- Task statement -
Your output should be the line with "[Clody 서버 팀의 컨벤션이" and all following lines of the data below, through the end, repeated exactly.

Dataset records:
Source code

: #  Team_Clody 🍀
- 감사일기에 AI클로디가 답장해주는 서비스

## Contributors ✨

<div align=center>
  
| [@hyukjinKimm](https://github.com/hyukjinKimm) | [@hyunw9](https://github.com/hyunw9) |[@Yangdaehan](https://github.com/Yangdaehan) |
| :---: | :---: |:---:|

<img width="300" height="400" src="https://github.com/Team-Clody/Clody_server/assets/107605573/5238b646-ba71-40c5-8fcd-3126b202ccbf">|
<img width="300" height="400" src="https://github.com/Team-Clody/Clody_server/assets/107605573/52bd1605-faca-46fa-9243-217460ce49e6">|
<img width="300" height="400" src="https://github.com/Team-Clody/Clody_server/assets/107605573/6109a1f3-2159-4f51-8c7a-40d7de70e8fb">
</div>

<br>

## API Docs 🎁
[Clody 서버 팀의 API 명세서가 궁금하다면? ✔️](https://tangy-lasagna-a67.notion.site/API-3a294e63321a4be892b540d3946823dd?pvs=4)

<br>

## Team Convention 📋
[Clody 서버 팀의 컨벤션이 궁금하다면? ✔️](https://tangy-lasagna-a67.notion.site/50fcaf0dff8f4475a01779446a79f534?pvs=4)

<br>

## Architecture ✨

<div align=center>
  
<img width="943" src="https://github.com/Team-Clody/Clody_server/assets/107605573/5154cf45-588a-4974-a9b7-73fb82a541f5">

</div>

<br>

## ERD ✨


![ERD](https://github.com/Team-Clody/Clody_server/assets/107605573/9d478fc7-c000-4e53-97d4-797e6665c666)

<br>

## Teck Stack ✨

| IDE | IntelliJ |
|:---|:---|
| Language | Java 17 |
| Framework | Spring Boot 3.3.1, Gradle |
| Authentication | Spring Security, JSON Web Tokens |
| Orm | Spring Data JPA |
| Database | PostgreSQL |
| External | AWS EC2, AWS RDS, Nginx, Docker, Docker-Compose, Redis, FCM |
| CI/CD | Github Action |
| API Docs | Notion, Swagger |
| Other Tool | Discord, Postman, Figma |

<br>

- Written answer -
[Clody 서버 팀의 컨벤션이 궁금하다면? ✔️](https://tangy-lasagna-a67.notion.site/50fcaf0dff8f4475a01779446a79f534?pvs=4)

<br>

## Architecture ✨

<div align=center>
  
<img width="943" src="https://github.com/Team-Clody/Clody_server/assets/107605573/5154cf45-588a-4974-a9b7-73fb82a541f5">

</div>

<br>

## ERD ✨


![ERD](https://github.com/Team-Clody/Clody_server/assets/107605573/9d478fc7-c000-4e53-97d4-797e6665c666)

<br>

## Teck Stack ✨

| IDE | IntelliJ |
|:---|:---|
| Language | Java 17 |
| Framework | Spring Boot 3.3.1, Gradle |
| Authentication | Spring Security, JSON Web Tokens |
| Orm | Spring Data JPA |
| Database | PostgreSQL |
| External | AWS EC2, AWS RDS, Nginx, Docker, Docker-Compose, Redis, FCM |
| CI/CD | Github Action |
| API Docs | Notion, Swagger |
| Other Tool | Discord, Postman, Figma |

<br>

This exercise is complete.